Primeprospect, if you drop me a line at patmark291 at yahoodotcom, I should be able to help you

Pp – I have the clues for Listener 4000 that I evidently downloaded from Dropbox way back then (I’ve been meaning to have a crack at it for years…) - it’s a huge 38 Mb PDF file (why, I’ve no idea – it’s only a few pages of b&w text or images, after all) – but my laptop is struggling to display it – and it will almost certainly not transmit without problems, unless I can find a way to shrink it radically by (eg) OCR?copy-and-paste into Word – or some such.
Then, Norah, for very good security reasons, doesn’t want us to display e-mail addresses in the Forum, so I’d have to find some other way to get it to you – this chat window accepts URLs, so maybe I could put the smaller file back on Dropbox – if that doesn’t breach Copyright - but I don’t know how to do that.
All in all, if you get a better offer, go for it!

https://pdfcompressor.com/

You drag your file to the box and it does its best.

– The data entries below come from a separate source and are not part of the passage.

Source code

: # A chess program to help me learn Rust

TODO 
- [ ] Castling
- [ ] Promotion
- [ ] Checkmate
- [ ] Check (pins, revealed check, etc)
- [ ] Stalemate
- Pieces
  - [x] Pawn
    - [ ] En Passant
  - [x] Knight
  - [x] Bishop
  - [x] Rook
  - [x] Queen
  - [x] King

Works beautifully on some pdfs and hopelessly on others but well worth a try

https://www.ilovepdf.com/compress_pdf is the other one I have used with good results

Jordan - thanks; I'll have a go.

Well, here I am, feeling more stupid than usual, still hung up on 4699.
In the hope that someone is still watching this thread (everyone else seems to have found it easy) here's my situation:
I've worked out what number 7a has to be, and where it must go to form any sort of pentominoes, and one pentomino that as far as I can see has no alternative, to contain 5 of its majority digit. I've then used this filled pentomino configuration to deduce 3d and 4d - although which goes where, L or R, is not clear. I've also deduced a plausible value for 5d.
My problem is that the first step - entering 7a and completing the only possible pentomino filled with its majority digit - leaves its minority digits in positions which can't form unique pentominoes, while also satisfying the requirement that the top two-digit down entry is a prime.

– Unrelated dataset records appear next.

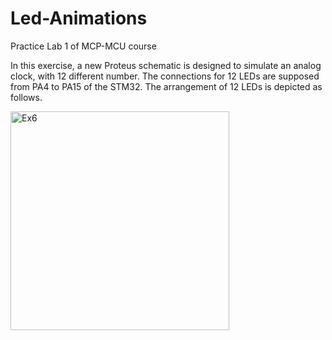# Led-Animations
Practice Lab 1 of MCP-MCU course

In this exercise, a new Proteus schematic is designed to simulate an analog clock, with 12 different number. The connections for 12 LEDs are supposed from PA4 to PA15 of the STM32. The arrangement of 12 LEDs is depicted as follows.

<img width="350" height="350" alt="Ex6" src="https://github.com/user-attachments/assets/75aa85a3-281e-4c26-85f2-a0f6926ef59b" />

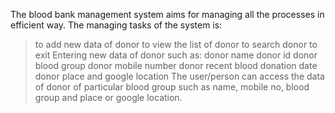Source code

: The blood bank management system aims for managing all the processes in efficient way. The managing  tasks of the system is:
> to add new data of donor
> to view the list of donor
> to search donor
> to exit
Entering new data of donor such as:
> donor name
> donor id
> donor blood group
> donor mobile number
> donor recent blood donation date
> donor place and google location
The user/person can access the data of donor of particular blood group such as name, mobile no, blood group and place or google location. 
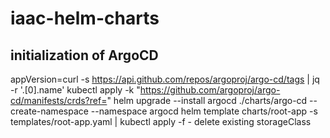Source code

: # iaac-helm-charts

## initialization of ArgoCD

appVersion=curl -s https://api.github.com/repos/argoproj/argo-cd/tags | jq -r '.[0].name'
kubectl apply -k "https://github.com/argoproj/argo-cd/manifests/crds?ref=<appVersion>"
helm upgrade --install argocd ./charts/argo-cd --create-namespace --namespace argocd
helm template charts/root-app -s templates/root-app.yaml | kubectl apply -f -
delete existing storageClass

To put it slightly differently: the first minority digit in 7a cannot form a pentomino which includes the second digit of the two-digit down entry at top centre, as this entry is clued as a prime. The only possible alternative filled pentomino configuration for the first minority digit in 7a then prevents the possibility of the second minority digit forming part of a unique pentomino - as far as I can see

I'm not sure how anyone can help me sort this out without giving too much away - maybe I've given too much away here myself - but if anyone can deduce my position for 7a from the above, just a "correct" or "wrong" would be helpful...I hope...

(In the meantime I've sorted and submitted 4700!)

Hi Quixote,

If you have worked out 3dn and 4dn, and have a good idea of 5dn, you must know what prime number is represented by G. If you don't, you can deduce that G must be a single-digit prime, as 5dn has three digits and so do 3dn and 4dn, which are basically 5dn multiplied by G. If G had two digits, then 3dn and 4dn would have four digits.

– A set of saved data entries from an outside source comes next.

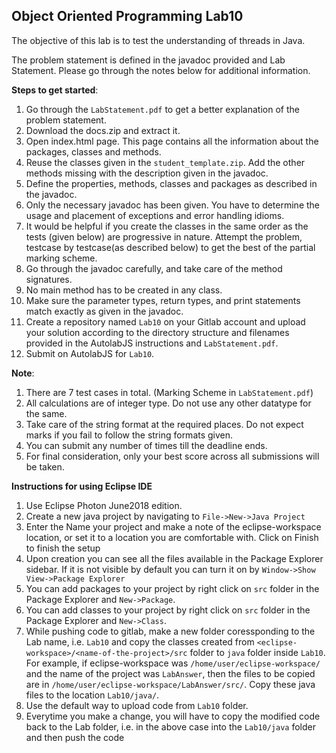 ## Object Oriented Programming Lab10  

The objective of this lab is to test the understanding of threads in Java.<br>

The problem statement is defined in the javadoc provided and Lab Statement. Please go through the notes below for additional information.<br>

**Steps to get started**:
1. Go through the `LabStatement.pdf` to get a better explanation of the problem statement.
1. Download the docs.zip and extract it.
1. Open index.html page. This page contains all the information about the packages, classes and methods.
1. Reuse the classes given in the `student_template.zip`. Add the other methods missing with the description given in the javadoc. 
1. Define the properties, methods, classes and packages as described in the javadoc. 
1. Only the necessary javadoc has been given. You have to determine the usage and placement of exceptions and error handling idioms. 
1. It would be helpful if you create the classes in the same order as the tests (given below) are progressive in nature. Attempt the problem, testcase by testcase(as described below) to get the best of the partial marking scheme. 
1. Go through the javadoc carefully, and take care of the method signatures. 
1. No main method has to be created in any class.  
1. Make sure the parameter types, return types, and print statements match exactly as given in the javadoc.
1. Create a repository named `Lab10` on your Gitlab account and upload your solution according to the directory structure and filenames provided in the AutolabJS instructions and `LabStatement.pdf`.
1. Submit on AutolabJS for `Lab10`.

**Note**: 
1. There are 7 test cases in total. (Marking Scheme in `LabStatement.pdf`)
1. All calculations are of integer type. Do not use any other datatype for the same.
1. Take care of the string format at the required places. Do not expect marks if you fail to follow the string formats given.
1. You can submit any number of times till the deadline ends. 
1. For final consideration, only your best score across all submissions will be taken.


**Instructions for using Eclipse IDE**
1. Use Eclipse Photon June2018 edition.
1. Create a new java project by navigating to 
	`File->New->Java Project`
1. Enter the Name your project and make a note of the eclipse-workspace location, or set it to a location you are comfortable with. Click on Finish to finish the setup
1. Upon creation you can see all the files available in the Package Explorer sidebar. If it is not visible by default you can turn it on by 
	`Window->Show View->Package Explorer`
1. You can add packages to your project by right click on `src` folder in the Package Explorer and `New->Package`.
1. You can add classes to your project by right click on `src` folder in the Package Explorer and `New->Class`.
1. While pushing code to gitlab, make a new folder coressponding to the Lab name, i.e. `Lab10` and copy the classes created from `<eclipse-workspace>/<name-of-the-project>/src` folder to `java` folder inside `Lab10`.<br>
For example, if eclipse-workspace was `/home/user/eclipse-workspace/` and the name of the project was `LabAnswer`, then the files to be copied are in `/home/user/eclipse-workspace/LabAnswer/src/`. Copy these java files to the location `Lab10/java/`.
1. Use the default way to upload code from `Lab10` folder.
1. Everytime you make a change, you will have to copy the modified code back to the Lab folder, i.e. in the above case into the `Lab10/java` folder and then push the code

You already know two of the four single-digit primes from 7ac (C and H). You can eliminate one of the other values easily, because GKL+/-C will either contain a zero, which is not possible as the grid contains only the digits 1 to 9, or either K or L will have to equal G.

This means that there is only one possible prime value for G, and as 6ac is ACDG, you can work out what the final digit of 6ac is - you should find that it is the same as the second digit of 7ac. Given the placement of 7ac in the grid, the answer to 6ac can go in only one position, and this limits the possibilities for the pentomino containing the second digit of 7ac. As you correctly note, the second digit of the two-digit entry at the top of the grid cannot be the same as the second digit of 7ac, or the entry would not be prime.

I hope that this gets you to the next stage. I found that there was only one possibility for the pentomino containing the second digit of 7ac and this meant that there was only one possibility for the pentomino containing the fourth digit of 7ac. If you can work out the shape of 6ac, in the only position it can occupy, you have just enough information, I think, to divide the whole grid into nine distinct pentominoes, and the other numbers fall into place quite quickly.